What you are asked to do: Would you please retype the records that follow, word for word?

[Plain-text document sources]
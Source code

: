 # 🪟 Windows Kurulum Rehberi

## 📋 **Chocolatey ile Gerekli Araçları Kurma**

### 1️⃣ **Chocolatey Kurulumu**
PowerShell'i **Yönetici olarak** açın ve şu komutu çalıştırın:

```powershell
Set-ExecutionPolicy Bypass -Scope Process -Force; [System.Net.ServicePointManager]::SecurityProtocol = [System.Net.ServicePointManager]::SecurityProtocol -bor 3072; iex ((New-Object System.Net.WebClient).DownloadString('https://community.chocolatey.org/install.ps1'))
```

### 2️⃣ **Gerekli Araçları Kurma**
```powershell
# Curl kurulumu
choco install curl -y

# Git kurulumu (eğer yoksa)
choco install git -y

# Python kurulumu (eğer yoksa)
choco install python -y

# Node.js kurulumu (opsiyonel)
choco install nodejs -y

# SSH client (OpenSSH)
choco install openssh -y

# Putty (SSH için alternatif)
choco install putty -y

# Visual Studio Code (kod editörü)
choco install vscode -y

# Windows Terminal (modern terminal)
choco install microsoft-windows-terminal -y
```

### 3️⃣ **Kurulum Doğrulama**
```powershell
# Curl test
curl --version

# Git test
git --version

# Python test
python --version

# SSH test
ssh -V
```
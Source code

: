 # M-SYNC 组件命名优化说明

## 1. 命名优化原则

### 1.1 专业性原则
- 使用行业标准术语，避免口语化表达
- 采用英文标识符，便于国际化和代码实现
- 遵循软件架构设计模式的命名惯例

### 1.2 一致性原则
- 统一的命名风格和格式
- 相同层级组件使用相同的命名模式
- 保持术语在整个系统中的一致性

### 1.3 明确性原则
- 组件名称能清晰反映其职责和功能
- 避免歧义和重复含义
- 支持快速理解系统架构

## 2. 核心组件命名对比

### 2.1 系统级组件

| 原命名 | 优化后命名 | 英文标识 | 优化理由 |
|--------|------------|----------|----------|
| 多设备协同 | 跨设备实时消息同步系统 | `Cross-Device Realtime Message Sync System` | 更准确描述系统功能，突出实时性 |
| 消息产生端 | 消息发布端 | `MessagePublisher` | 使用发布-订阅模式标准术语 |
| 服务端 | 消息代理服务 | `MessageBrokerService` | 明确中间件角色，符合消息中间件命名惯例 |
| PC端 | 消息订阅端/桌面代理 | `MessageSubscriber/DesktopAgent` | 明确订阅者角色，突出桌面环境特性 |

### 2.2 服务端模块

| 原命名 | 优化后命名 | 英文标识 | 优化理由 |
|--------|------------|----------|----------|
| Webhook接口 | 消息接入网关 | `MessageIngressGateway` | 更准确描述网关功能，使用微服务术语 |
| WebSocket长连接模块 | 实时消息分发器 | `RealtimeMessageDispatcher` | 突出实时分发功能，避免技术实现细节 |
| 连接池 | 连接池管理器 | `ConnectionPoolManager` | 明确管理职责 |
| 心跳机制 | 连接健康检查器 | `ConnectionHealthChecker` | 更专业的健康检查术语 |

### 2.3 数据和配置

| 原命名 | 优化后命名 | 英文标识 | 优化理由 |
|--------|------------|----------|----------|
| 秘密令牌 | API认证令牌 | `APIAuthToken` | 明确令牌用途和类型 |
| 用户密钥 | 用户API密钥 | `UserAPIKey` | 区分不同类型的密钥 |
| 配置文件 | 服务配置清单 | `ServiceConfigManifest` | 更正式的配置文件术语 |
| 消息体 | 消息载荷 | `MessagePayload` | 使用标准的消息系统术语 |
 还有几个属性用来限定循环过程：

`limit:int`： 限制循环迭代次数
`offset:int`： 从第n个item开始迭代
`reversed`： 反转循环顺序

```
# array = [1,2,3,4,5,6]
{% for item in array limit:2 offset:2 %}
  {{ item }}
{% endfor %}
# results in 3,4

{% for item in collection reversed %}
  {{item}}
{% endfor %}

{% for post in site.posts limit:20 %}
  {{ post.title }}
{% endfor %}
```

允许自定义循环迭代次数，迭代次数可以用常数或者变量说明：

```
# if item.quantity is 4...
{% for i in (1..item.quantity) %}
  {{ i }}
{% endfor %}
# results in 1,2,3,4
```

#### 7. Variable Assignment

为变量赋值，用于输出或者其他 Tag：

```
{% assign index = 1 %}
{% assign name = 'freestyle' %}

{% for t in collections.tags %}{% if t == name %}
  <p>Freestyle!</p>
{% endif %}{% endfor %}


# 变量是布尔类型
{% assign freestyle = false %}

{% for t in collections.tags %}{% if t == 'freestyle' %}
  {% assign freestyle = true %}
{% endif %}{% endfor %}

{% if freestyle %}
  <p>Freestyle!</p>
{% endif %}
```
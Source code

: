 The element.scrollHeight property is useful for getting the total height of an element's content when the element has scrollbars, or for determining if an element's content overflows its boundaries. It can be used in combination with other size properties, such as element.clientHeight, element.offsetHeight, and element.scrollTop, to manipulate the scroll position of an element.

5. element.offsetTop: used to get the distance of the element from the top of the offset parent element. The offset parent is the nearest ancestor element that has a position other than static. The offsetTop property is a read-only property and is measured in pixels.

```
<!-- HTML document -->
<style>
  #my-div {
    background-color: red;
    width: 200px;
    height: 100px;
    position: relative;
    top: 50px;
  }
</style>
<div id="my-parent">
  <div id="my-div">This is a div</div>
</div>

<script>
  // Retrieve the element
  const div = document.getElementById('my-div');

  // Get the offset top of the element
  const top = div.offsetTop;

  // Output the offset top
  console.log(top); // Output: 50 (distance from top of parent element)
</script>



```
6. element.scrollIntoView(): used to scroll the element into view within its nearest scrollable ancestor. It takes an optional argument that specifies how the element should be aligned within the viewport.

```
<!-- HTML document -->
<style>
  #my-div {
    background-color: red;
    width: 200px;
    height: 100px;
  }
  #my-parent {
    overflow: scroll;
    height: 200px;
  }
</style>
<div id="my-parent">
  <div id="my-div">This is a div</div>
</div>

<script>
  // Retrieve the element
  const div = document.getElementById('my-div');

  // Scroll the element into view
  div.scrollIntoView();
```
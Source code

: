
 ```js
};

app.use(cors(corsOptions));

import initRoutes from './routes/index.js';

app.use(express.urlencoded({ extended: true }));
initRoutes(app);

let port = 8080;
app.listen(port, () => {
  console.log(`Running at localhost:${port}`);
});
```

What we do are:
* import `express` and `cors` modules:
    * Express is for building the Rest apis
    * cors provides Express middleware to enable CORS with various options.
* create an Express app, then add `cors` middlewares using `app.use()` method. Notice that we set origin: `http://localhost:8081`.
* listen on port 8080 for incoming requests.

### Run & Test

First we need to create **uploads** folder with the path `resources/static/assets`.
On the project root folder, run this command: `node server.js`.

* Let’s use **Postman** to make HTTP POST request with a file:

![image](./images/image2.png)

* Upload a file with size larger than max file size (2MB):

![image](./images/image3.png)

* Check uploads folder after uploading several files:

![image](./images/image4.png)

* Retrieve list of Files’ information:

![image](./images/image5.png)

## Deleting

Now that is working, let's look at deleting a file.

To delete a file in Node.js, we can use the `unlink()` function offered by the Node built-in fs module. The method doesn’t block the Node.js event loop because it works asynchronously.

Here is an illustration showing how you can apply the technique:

Output below:
Source code

: # 🪟 Windows Kurulum Rehberi

## 📋 **Chocolatey ile Gerekli Araçları Kurma**

### 1️⃣ **Chocolatey Kurulumu**
PowerShell'i **Yönetici olarak** açın ve şu komutu çalıştırın:

```powershell
Set-ExecutionPolicy Bypass -Scope Process -Force; [System.Net.ServicePointManager]::SecurityProtocol = [System.Net.ServicePointManager]::SecurityProtocol -bor 3072; iex ((New-Object System.Net.WebClient).DownloadString('https://community.chocolatey.org/install.ps1'))
```

### 2️⃣ **Gerekli Araçları Kurma**
```powershell
# Curl kurulumu
choco install curl -y

# Git kurulumu (eğer yoksa)
choco install git -y

# Python kurulumu (eğer yoksa)
choco install python -y

# Node.js kurulumu (opsiyonel)
choco install nodejs -y

# SSH client (OpenSSH)
choco install openssh -y

# Putty (SSH için alternatif)
choco install putty -y

# Visual Studio Code (kod editörü)
choco install vscode -y

# Windows Terminal (modern terminal)
choco install microsoft-windows-terminal -y
```

### 3️⃣ **Kurulum Doğrulama**
```powershell
# Curl test
curl --version

# Git test
git --version

# Python test
python --version

# SSH test
ssh -V
```
Source code

: # M-SYNC 组件命名优化说明

## 1. 命名优化原则

### 1.1 专业性原则
- 使用行业标准术语，避免口语化表达
- 采用英文标识符，便于国际化和代码实现
- 遵循软件架构设计模式的命名惯例

### 1.2 一致性原则
- 统一的命名风格和格式
- 相同层级组件使用相同的命名模式
- 保持术语在整个系统中的一致性

### 1.3 明确性原则
- 组件名称能清晰反映其职责和功能
- 避免歧义和重复含义
- 支持快速理解系统架构

## 2. 核心组件命名对比

### 2.1 系统级组件

| 原命名 | 优化后命名 | 英文标识 | 优化理由 |
|--------|------------|----------|----------|
| 多设备协同 | 跨设备实时消息同步系统 | `Cross-Device Realtime Message Sync System` | 更准确描述系统功能，突出实时性 |
| 消息产生端 | 消息发布端 | `MessagePublisher` | 使用发布-订阅模式标准术语 |
| 服务端 | 消息代理服务 | `MessageBrokerService` | 明确中间件角色，符合消息中间件命名惯例 |
| PC端 | 消息订阅端/桌面代理 | `MessageSubscriber/DesktopAgent` | 明确订阅者角色，突出桌面环境特性 |

### 2.2 服务端模块

| 原命名 | 优化后命名 | 英文标识 | 优化理由 |
|--------|------------|----------|----------|
| Webhook接口 | 消息接入网关 | `MessageIngressGateway` | 更准确描述网关功能，使用微服务术语 |
| WebSocket长连接模块 | 实时消息分发器 | `RealtimeMessageDispatcher` | 突出实时分发功能，避免技术实现细节 |
| 连接池 | 连接池管理器 | `ConnectionPoolManager` | 明确管理职责 |
| 心跳机制 | 连接健康检查器 | `ConnectionHealthChecker` | 更专业的健康检查术语 |

### 2.3 数据和配置

| 原命名 | 优化后命名 | 英文标识 | 优化理由 |
|--------|------------|----------|----------|
| 秘密令牌 | API认证令牌 | `APIAuthToken` | 明确令牌用途和类型 |
| 用户密钥 | 用户API密钥 | `UserAPIKey` | 区分不同类型的密钥 |
| 配置文件 | 服务配置清单 | `ServiceConfigManifest` | 更正式的配置文件术语 |
| 消息体 | 消息载荷 | `MessagePayload` | 使用标准的消息系统术语 |
 还有几个属性用来限定循环过程：

`limit:int`： 限制循环迭代次数
`offset:int`： 从第n个item开始迭代
`reversed`： 反转循环顺序

```
# array = [1,2,3,4,5,6]
{% for item in array limit:2 offset:2 %}
  {{ item }}
{% endfor %}
# results in 3,4

{% for item in collection reversed %}
  {{item}}
{% endfor %}

{% for post in site.posts limit:20 %}
  {{ post.title }}
{% endfor %}
```

允许自定义循环迭代次数，迭代次数可以用常数或者变量说明：

```
# if item.quantity is 4...
{% for i in (1..item.quantity) %}
  {{ i }}
{% endfor %}
# results in 1,2,3,4
```

#### 7. Variable Assignment

为变量赋值，用于输出或者其他 Tag：

```
{% assign index = 1 %}
{% assign name = 'freestyle' %}

{% for t in collections.tags %}{% if t == name %}
  <p>Freestyle!</p>
{% endif %}{% endfor %}


# 变量是布尔类型
{% assign freestyle = false %}

{% for t in collections.tags %}{% if t == 'freestyle' %}
  {% assign freestyle = true %}
{% endif %}{% endfor %}

{% if freestyle %}
  <p>Freestyle!</p>
{% endif %}
```
Source code

: The element.scrollHeight property is useful for getting the total height of an element's content when the element has scrollbars, or for determining if an element's content overflows its boundaries. It can be used in combination with other size properties, such as element.clientHeight, element.offsetHeight, and element.scrollTop, to manipulate the scroll position of an element.

5. element.offsetTop: used to get the distance of the element from the top of the offset parent element. The offset parent is the nearest ancestor element that has a position other than static. The offsetTop property is a read-only property and is measured in pixels.

```
<!-- HTML document -->
<style>
  #my-div {
    background-color: red;
    width: 200px;
    height: 100px;
    position: relative;
    top: 50px;
  }
</style>
<div id="my-parent">
  <div id="my-div">This is a div</div>
</div>

<script>
  // Retrieve the element
  const div = document.getElementById('my-div');

  // Get the offset top of the element
  const top = div.offsetTop;

  // Output the offset top
  console.log(top); // Output: 50 (distance from top of parent element)
</script>



```
6. element.scrollIntoView(): used to scroll the element into view within its nearest scrollable ancestor. It takes an optional argument that specifies how the element should be aligned within the viewport.

```
<!-- HTML document -->
<style>
  #my-div {
    background-color: red;
    width: 200px;
    height: 100px;
  }
  #my-parent {
    overflow: scroll;
    height: 200px;
  }
</style>
<div id="my-parent">
  <div id="my-div">This is a div</div>
</div>

<script>
  // Retrieve the element
  const div = document.getElementById('my-div');

  // Scroll the element into view
  div.scrollIntoView();
```
Source code

:
 ```js
};

app.use(cors(corsOptions));

import initRoutes from './routes/index.js';

app.use(express.urlencoded({ extended: true }));
initRoutes(app);

let port = 8080;
app.listen(port, () => {
  console.log(`Running at localhost:${port}`);
});
```

What we do are:
* import `express` and `cors` modules:
    * Express is for building the Rest apis
    * cors provides Express middleware to enable CORS with various options.
* create an Express app, then add `cors` middlewares using `app.use()` method. Notice that we set origin: `http://localhost:8081`.
* listen on port 8080 for incoming requests.

### Run & Test

First we need to create **uploads** folder with the path `resources/static/assets`.
On the project root folder, run this command: `node server.js`.

* Let’s use **Postman** to make HTTP POST request with a file:

![image](./images/image2.png)

* Upload a file with size larger than max file size (2MB):

![image](./images/image3.png)

* Check uploads folder after uploading several files:

![image](./images/image4.png)

* Retrieve list of Files’ information:

![image](./images/image5.png)

## Deleting

Now that is working, let's look at deleting a file.

To delete a file in Node.js, we can use the `unlink()` function offered by the Node built-in fs module. The method doesn’t block the Node.js event loop because it works asynchronously.

Here is an illustration showing how you can apply the technique:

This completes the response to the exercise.